Task brief: Search the data for the word "camids" and copy every line where it occurs.

Supplied material: Begin

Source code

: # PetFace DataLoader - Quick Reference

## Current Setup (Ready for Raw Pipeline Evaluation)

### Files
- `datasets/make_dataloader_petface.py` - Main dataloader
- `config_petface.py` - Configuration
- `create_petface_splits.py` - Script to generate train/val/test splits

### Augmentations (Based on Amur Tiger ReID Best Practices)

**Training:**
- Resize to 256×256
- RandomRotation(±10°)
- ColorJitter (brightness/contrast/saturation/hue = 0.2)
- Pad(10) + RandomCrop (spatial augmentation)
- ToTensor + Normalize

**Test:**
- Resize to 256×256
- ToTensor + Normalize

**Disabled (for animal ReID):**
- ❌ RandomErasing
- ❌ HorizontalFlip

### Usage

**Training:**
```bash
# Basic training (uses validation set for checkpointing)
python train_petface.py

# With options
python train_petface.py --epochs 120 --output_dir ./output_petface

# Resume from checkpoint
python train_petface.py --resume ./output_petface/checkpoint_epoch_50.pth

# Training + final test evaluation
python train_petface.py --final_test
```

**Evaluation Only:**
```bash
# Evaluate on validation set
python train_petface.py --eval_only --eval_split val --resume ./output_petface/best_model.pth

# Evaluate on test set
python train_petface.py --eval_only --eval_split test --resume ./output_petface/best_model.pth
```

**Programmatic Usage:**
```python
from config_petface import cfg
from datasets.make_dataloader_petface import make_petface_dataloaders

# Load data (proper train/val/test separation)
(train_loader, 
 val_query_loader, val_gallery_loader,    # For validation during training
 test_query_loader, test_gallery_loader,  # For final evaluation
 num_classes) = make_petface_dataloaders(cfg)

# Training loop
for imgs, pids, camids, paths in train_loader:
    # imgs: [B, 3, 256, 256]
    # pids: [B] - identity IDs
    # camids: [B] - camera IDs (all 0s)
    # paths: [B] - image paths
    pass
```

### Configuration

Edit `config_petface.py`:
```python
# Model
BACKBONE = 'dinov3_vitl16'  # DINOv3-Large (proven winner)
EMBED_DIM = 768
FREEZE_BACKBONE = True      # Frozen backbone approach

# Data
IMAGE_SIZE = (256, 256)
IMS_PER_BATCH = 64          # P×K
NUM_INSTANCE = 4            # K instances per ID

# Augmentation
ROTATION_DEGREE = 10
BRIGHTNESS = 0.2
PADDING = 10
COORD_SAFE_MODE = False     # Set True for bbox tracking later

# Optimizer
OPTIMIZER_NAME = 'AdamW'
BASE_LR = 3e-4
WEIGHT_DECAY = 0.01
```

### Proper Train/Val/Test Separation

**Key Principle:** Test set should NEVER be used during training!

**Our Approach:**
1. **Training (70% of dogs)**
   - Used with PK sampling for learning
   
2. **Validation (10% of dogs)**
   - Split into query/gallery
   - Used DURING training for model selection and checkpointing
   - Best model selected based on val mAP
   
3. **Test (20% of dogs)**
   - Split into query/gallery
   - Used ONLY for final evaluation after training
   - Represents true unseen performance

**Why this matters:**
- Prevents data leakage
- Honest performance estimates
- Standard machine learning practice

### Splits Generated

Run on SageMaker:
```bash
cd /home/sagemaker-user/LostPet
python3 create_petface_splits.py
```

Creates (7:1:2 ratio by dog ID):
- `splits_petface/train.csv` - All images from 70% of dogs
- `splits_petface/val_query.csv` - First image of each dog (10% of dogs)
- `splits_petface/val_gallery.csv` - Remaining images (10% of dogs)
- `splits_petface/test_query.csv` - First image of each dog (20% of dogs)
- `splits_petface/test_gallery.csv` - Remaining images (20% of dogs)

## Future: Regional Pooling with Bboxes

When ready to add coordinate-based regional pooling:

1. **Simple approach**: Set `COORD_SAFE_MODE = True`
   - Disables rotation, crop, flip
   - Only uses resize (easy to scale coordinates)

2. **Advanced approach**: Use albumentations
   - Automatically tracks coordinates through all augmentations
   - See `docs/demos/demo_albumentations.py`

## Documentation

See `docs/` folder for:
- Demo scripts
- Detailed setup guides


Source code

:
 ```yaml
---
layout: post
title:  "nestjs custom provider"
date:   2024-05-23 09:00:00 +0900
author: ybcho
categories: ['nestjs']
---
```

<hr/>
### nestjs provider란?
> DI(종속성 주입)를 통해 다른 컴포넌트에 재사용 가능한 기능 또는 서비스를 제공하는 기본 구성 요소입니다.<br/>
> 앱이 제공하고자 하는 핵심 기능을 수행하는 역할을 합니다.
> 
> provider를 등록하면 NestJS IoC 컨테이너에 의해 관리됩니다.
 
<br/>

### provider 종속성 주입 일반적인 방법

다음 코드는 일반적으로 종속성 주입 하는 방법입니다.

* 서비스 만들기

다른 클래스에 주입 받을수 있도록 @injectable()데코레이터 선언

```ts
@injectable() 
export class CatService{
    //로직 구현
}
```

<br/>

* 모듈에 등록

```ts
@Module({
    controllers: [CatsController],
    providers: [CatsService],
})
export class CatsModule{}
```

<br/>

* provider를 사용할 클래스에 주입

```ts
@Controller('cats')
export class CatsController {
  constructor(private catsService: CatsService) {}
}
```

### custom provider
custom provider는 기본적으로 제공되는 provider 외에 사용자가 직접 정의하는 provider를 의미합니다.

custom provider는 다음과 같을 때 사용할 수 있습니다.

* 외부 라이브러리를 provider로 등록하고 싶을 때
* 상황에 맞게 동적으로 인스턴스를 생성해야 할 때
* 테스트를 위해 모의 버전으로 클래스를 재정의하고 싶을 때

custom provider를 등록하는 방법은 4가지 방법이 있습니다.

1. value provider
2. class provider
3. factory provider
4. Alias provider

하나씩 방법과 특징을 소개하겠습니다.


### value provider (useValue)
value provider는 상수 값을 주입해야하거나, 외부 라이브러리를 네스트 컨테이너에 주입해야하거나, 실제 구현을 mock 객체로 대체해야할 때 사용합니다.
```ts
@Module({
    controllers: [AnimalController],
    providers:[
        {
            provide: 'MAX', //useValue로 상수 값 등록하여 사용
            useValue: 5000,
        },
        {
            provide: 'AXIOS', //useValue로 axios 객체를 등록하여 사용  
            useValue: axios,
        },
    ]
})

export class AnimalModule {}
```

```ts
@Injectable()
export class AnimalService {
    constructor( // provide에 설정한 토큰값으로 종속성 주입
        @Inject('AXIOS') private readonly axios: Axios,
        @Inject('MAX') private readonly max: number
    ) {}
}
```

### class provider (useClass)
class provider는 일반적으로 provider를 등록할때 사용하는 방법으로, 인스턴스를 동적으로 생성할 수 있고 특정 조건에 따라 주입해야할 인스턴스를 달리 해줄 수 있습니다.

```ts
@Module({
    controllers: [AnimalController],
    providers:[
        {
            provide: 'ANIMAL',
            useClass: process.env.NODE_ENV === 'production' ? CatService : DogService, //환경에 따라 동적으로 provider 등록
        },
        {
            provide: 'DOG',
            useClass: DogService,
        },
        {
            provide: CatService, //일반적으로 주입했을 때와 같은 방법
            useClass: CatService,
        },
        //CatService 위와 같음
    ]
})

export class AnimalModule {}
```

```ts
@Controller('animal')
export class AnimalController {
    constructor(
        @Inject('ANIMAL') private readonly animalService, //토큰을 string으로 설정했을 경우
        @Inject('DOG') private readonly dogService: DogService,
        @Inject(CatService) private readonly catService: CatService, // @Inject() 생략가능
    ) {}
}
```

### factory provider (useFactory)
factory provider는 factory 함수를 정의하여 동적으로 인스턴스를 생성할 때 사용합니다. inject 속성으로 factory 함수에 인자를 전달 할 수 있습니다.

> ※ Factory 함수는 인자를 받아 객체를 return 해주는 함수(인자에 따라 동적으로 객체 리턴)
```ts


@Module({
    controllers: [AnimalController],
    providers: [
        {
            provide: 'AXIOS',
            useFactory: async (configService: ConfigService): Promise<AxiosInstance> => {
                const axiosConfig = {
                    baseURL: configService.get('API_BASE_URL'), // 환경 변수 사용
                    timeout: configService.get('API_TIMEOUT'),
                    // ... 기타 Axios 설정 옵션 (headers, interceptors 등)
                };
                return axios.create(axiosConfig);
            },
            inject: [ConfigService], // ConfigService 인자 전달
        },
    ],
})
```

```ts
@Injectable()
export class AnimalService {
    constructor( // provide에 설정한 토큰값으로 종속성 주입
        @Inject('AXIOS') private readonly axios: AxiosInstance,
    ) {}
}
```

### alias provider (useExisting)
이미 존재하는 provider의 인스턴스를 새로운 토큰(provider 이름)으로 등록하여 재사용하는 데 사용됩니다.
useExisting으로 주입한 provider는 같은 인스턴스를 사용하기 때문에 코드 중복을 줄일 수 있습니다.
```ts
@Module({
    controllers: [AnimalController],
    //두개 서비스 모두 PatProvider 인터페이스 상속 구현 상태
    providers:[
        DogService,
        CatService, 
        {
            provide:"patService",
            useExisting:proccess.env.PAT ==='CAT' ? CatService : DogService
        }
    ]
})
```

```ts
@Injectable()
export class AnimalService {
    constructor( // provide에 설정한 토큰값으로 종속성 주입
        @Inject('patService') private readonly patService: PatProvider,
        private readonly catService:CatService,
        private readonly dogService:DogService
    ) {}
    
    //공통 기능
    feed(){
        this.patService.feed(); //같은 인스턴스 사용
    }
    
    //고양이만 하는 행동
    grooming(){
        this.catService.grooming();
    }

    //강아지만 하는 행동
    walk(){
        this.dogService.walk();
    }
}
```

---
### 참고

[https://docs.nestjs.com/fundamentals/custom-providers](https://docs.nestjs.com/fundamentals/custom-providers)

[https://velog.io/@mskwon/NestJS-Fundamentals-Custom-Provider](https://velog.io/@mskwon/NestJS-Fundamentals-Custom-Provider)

Supplied material: End

Your solution:
for imgs, pids, camids, paths in train_loader:
    # camids: [B] - camera IDs (all 0s)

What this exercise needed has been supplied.